Energy Markets
Brent drops 0.17 percent to $110.79 as WTI slips 0.33 percent amid cautious trading sentiment
Global oil prices eased on Wednesday as market participants weighed statements from U.S. President Donald Trump indicating that the military conflict with Iran could conclude “very quickly”. Despite the diplomatic optimism, trading sentiment remained cautious due to ongoing vulnerabilities in Middle East crude exports.
Futures trade moderately lower
Brent crude oil futures dropped 19 cents, or 0.17 percent, to $110.79 a barrel, while U.S. West Texas Intermediate futures decreased 33 cents, or 0.33 percent, to $103.68 a barrel.

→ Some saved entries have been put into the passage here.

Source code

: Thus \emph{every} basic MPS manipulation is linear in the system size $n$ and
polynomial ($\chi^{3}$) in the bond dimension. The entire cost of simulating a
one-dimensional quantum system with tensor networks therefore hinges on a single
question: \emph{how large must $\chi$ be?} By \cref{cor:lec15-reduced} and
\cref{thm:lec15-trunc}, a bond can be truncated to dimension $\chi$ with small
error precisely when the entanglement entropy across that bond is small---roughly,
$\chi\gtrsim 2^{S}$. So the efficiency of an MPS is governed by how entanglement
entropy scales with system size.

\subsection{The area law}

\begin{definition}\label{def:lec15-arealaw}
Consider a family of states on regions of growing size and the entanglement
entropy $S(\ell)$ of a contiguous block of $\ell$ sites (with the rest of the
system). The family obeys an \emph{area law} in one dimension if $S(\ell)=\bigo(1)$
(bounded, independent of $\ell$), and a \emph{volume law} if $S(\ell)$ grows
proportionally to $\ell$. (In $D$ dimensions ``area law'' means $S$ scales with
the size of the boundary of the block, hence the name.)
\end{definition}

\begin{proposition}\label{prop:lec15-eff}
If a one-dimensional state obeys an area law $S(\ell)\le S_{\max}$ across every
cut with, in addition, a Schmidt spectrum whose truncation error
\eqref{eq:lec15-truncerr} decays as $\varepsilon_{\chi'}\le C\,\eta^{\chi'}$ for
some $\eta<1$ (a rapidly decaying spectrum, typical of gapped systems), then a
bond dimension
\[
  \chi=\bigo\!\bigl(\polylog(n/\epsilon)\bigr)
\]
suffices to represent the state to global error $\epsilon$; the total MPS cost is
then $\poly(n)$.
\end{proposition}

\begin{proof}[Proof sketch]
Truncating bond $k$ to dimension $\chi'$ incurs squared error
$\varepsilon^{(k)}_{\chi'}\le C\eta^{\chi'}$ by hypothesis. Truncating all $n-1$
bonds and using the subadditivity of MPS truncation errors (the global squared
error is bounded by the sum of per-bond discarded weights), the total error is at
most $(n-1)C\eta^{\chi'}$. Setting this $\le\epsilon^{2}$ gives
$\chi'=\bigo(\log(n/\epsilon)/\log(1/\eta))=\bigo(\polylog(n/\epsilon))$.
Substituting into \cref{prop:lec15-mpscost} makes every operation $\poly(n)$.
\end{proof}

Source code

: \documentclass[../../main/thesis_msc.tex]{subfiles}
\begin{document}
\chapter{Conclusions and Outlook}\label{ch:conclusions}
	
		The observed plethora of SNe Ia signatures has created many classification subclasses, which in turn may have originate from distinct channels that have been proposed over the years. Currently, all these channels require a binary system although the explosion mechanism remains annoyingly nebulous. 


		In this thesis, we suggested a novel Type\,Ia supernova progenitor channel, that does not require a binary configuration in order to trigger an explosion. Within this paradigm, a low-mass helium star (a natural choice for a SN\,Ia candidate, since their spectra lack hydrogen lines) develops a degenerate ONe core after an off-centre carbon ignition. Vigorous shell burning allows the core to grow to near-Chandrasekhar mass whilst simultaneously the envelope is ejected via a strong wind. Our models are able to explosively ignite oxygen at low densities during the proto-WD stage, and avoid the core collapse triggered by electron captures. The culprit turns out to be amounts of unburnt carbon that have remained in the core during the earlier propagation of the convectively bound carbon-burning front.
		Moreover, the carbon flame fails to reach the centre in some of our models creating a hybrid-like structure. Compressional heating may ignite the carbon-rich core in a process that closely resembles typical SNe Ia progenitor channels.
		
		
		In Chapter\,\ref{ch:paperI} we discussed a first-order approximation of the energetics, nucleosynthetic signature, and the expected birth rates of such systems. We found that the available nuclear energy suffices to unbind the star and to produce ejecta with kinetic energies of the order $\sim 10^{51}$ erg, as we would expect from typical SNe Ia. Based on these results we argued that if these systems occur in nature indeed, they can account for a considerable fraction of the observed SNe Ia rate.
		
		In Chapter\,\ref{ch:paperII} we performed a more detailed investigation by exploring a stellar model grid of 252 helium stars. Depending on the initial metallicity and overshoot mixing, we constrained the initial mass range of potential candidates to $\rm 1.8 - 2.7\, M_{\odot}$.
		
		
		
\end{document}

The minor downward movement follows a sharper decline on Tuesday, where both benchmarks shed nearly $1. That sell-off was triggered by comments from U.S. Vice President JD Vance, who noted that Washington and Tehran were making headway in negotiations and that neither side desired a return to active hostilities.
Volatile rhetoric and market projections
The price drop was limited by a series of conflicting statements from the White House. Although President Trump suggested a swift path to a peace deal late on Tuesday, he also mentioned that the U.S. might conduct further military strikes against Iran, revealing he had previously come within an hour of launching an attack before choosing to postpone it.
Trump added that Iranian authorities are eager to secure a diplomatic resolution, though he warned that a military response remains on the table if an agreement is not reached soon.
Amid the uncertainty, financial institutions maintain an upside outlook for energy costs. Citi projected that Brent crude could climb to $120 a barrel over the near term, arguing that current market pricing fails to fully reflect the potential for extended supply blockades and broader geopolitical risks.
Shipping infrastructure and global stockpiles
Logistical strains persist around the primary maritime trade corridors. While a limited number of tankers have navigated the Strait of Hormuz, overall traffic stays significantly compressed compared to the pre-war average of roughly 130 vessels. On Wednesday, two Chinese supertankers carrying a combined 4 million barrels of crude departed the waterway after being stationary in the Gulf for more than two months.
To offset the regional supply deficit, consumer nations continue to draw down domestic energy reserves. For instance, U.S. commercial crude inventories fell for a fifth consecutive week, according to data from the American Petroleum Institute. Additionally, a Reuters survey forecasts an inventory decline of approximately 3.4 million barrels for the week ending May 15, while the official weekly report from the Energy Information Administration is scheduled for release later on Wednesday.